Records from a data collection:
☆ ☆ ☆ ☆ ☆
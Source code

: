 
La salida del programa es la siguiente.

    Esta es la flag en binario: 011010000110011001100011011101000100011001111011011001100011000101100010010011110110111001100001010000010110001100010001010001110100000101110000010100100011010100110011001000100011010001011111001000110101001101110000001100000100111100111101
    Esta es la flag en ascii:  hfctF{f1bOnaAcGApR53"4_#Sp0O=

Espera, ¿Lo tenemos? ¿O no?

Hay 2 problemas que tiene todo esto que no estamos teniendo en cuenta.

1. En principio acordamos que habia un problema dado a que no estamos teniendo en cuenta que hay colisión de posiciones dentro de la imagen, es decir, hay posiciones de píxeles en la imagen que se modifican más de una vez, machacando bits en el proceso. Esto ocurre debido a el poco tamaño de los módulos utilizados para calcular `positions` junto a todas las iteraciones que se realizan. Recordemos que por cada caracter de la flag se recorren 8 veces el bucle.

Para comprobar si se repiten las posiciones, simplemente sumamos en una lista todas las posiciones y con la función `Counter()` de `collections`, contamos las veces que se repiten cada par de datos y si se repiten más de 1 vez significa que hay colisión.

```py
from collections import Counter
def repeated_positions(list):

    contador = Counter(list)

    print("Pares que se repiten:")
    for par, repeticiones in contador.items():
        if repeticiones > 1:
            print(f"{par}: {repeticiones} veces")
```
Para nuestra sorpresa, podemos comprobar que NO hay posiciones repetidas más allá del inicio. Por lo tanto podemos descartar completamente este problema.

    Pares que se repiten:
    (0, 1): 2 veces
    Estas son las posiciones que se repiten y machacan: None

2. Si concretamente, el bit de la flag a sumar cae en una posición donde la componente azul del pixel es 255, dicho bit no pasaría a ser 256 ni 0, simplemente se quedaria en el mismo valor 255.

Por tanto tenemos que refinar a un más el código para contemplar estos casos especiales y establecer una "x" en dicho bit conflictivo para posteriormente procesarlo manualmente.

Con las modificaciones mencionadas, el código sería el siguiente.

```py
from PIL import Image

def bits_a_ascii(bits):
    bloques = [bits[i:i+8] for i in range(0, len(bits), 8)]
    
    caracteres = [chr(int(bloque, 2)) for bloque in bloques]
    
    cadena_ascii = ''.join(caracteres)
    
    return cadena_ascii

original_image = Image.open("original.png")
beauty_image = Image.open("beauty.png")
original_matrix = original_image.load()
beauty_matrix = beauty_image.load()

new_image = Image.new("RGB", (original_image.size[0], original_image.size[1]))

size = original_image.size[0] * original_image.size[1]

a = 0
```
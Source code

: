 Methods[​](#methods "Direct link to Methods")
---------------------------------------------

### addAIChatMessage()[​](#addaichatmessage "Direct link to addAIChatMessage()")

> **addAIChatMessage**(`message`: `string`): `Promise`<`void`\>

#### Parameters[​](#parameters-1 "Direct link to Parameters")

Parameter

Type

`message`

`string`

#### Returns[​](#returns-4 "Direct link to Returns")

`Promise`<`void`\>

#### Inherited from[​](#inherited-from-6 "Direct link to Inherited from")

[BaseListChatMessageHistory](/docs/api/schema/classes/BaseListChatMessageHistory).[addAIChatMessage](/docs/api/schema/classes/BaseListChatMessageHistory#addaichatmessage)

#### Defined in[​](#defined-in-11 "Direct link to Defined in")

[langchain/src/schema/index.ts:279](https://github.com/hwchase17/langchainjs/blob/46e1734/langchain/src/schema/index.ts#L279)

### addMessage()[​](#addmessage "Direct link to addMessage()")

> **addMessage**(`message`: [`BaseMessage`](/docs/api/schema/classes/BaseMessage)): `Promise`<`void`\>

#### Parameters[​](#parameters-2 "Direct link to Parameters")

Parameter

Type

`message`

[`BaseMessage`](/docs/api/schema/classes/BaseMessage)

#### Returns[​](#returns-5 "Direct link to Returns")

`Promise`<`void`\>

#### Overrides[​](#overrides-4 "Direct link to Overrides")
☆ ☆ ☆ ☆ ☆
WHAT YOU HAVE TO DO:
Your answer should be all lines from the data that contain "Pares".

REPLY TO THE EXERCISE:
    print("Pares que se repiten:")
    Pares que se repiten:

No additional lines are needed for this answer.